--- Source material Enclosed Below ---

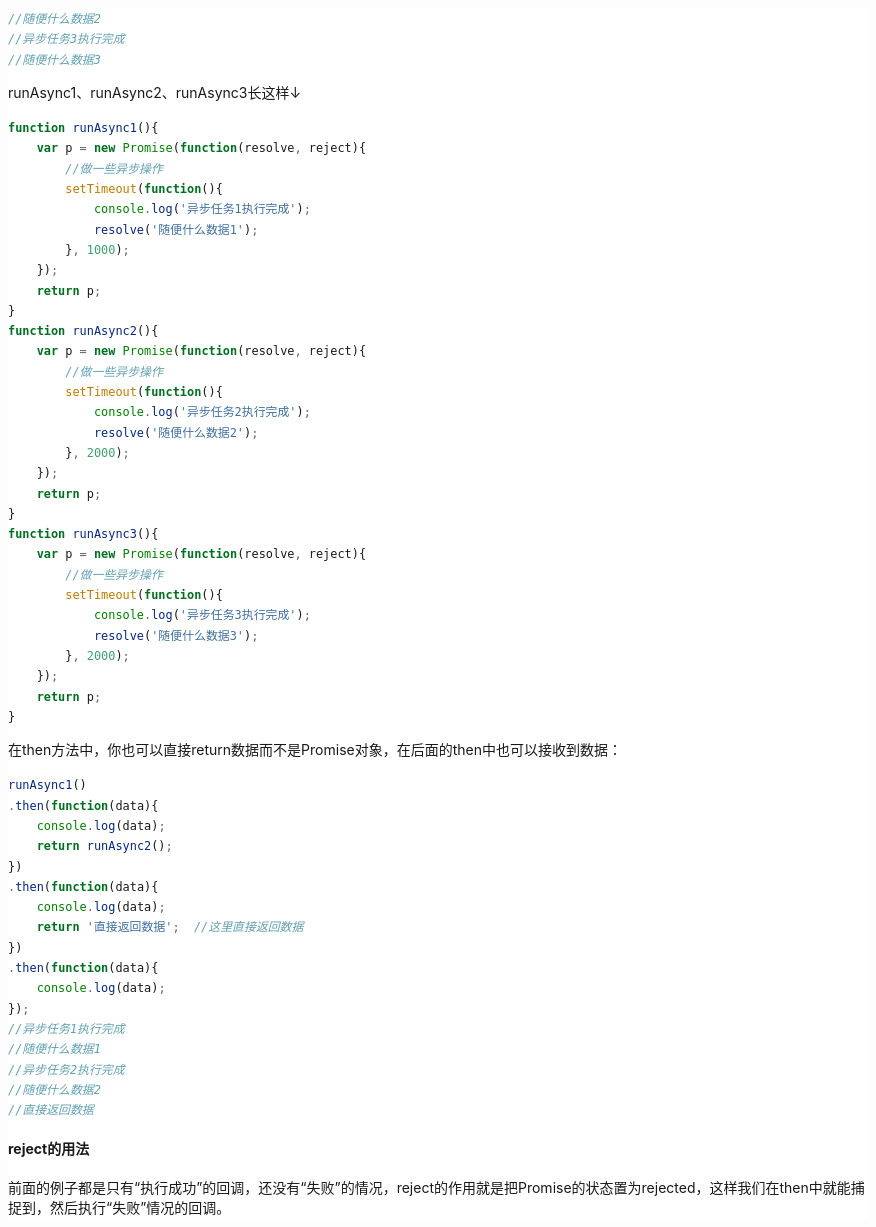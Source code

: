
 ```js
//随便什么数据2
//异步任务3执行完成
//随便什么数据3
```
runAsync1、runAsync2、runAsync3长这样↓

```js
function runAsync1(){
    var p = new Promise(function(resolve, reject){
        //做一些异步操作
        setTimeout(function(){
            console.log('异步任务1执行完成');
            resolve('随便什么数据1');
        }, 1000);
    });
    return p;            
}
function runAsync2(){
    var p = new Promise(function(resolve, reject){
        //做一些异步操作
        setTimeout(function(){
            console.log('异步任务2执行完成');
            resolve('随便什么数据2');
        }, 2000);
    });
    return p;            
}
function runAsync3(){
    var p = new Promise(function(resolve, reject){
        //做一些异步操作
        setTimeout(function(){
            console.log('异步任务3执行完成');
            resolve('随便什么数据3');
        }, 2000);
    });
    return p;            
}
```
在then方法中，你也可以直接return数据而不是Promise对象，在后面的then中也可以接收到数据：

```js
runAsync1()
.then(function(data){
    console.log(data);
    return runAsync2();
})
.then(function(data){
    console.log(data);
    return '直接返回数据';  //这里直接返回数据
})
.then(function(data){
    console.log(data);
});
//异步任务1执行完成
//随便什么数据1
//异步任务2执行完成
//随便什么数据2
//直接返回数据
```
#### reject的用法
前面的例子都是只有“执行成功”的回调，还没有“失败”的情况，reject的作用就是把Promise的状态置为rejected，这样我们在then中就能捕捉到，然后执行“失败”情况的回调。
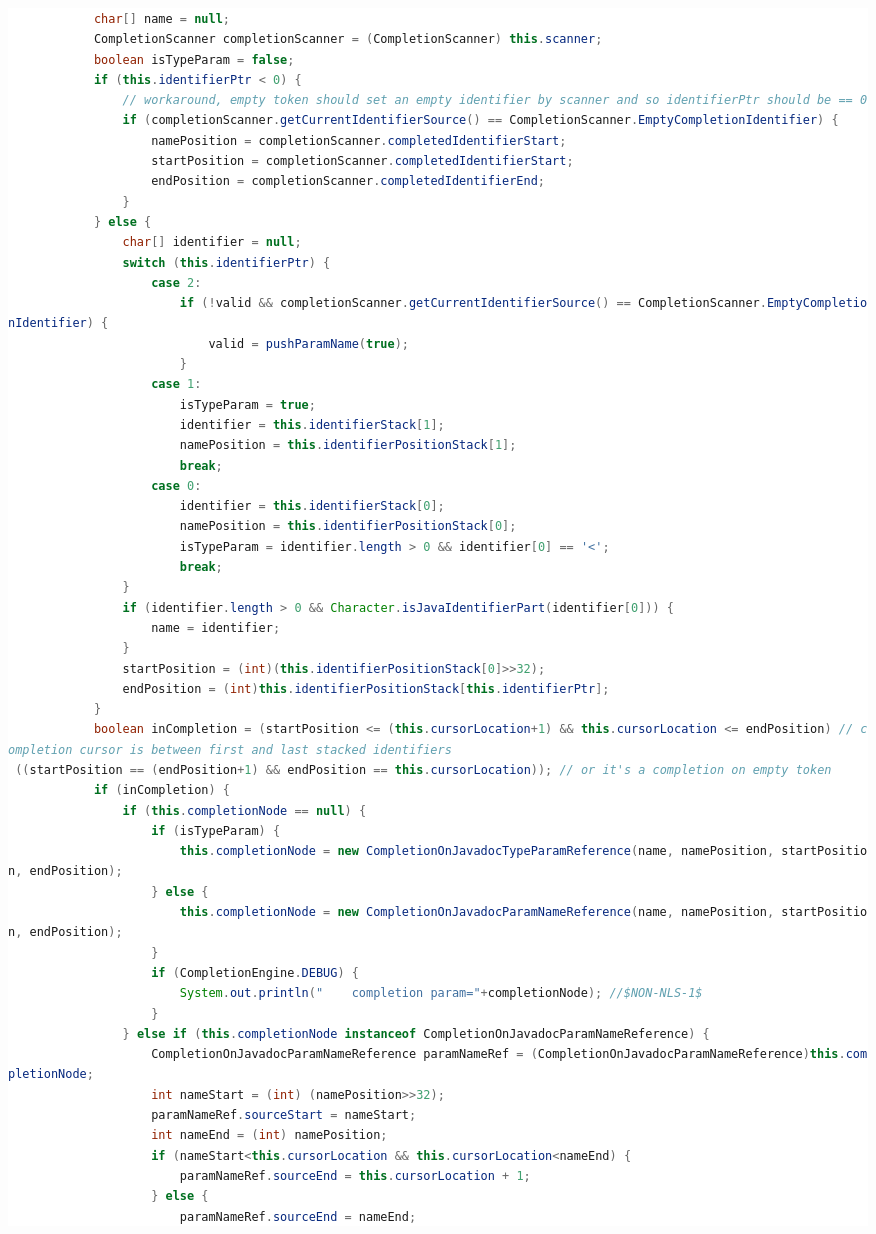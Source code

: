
 ```java
			char[] name = null;
			CompletionScanner completionScanner = (CompletionScanner) this.scanner;
			boolean isTypeParam = false;
			if (this.identifierPtr < 0) {
				// workaround, empty token should set an empty identifier by scanner and so identifierPtr should be == 0
				if (completionScanner.getCurrentIdentifierSource() == CompletionScanner.EmptyCompletionIdentifier) {
					namePosition = completionScanner.completedIdentifierStart;
					startPosition = completionScanner.completedIdentifierStart;
					endPosition = completionScanner.completedIdentifierEnd;
				}
			} else {
				char[] identifier = null;
				switch (this.identifierPtr) {
					case 2:
						if (!valid && completionScanner.getCurrentIdentifierSource() == CompletionScanner.EmptyCompletionIdentifier) {
							valid = pushParamName(true);
						}
					case 1:
						isTypeParam = true;
						identifier = this.identifierStack[1];
						namePosition = this.identifierPositionStack[1];
						break;
					case 0:
						identifier = this.identifierStack[0];
						namePosition = this.identifierPositionStack[0];
						isTypeParam = identifier.length > 0 && identifier[0] == '<';
						break;
				}
				if (identifier.length > 0 && Character.isJavaIdentifierPart(identifier[0])) {
					name = identifier;
				}
				startPosition = (int)(this.identifierPositionStack[0]>>32);
				endPosition = (int)this.identifierPositionStack[this.identifierPtr];
			}
			boolean inCompletion = (startPosition <= (this.cursorLocation+1) && this.cursorLocation <= endPosition) // completion cursor is between first and last stacked identifiers
 ((startPosition == (endPosition+1) && endPosition == this.cursorLocation)); // or it's a completion on empty token
			if (inCompletion) {
				if (this.completionNode == null) {
					if (isTypeParam) {
						this.completionNode = new CompletionOnJavadocTypeParamReference(name, namePosition, startPosition, endPosition);
					} else {
						this.completionNode = new CompletionOnJavadocParamNameReference(name, namePosition, startPosition, endPosition);
					}
					if (CompletionEngine.DEBUG) {
						System.out.println("	completion param="+completionNode); //$NON-NLS-1$
					}
				} else if (this.completionNode instanceof CompletionOnJavadocParamNameReference) {
					CompletionOnJavadocParamNameReference paramNameRef = (CompletionOnJavadocParamNameReference)this.completionNode;
					int nameStart = (int) (namePosition>>32);
					paramNameRef.sourceStart = nameStart;
					int nameEnd = (int) namePosition;
					if (nameStart<this.cursorLocation && this.cursorLocation<nameEnd) {
						paramNameRef.sourceEnd = this.cursorLocation + 1;
					} else {
						paramNameRef.sourceEnd = nameEnd;
```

--- End of Enclosed Source material ---

What lines of the preceding data include the string "getCurrentIdentifierSource"? Pull them out.

				if (completionScanner.getCurrentIdentifierSource() == CompletionScanner.EmptyCompletionIdentifier) {
						if (!valid && completionScanner.getCurrentIdentifierSource() == CompletionScanner.EmptyCompletionIdentifier) {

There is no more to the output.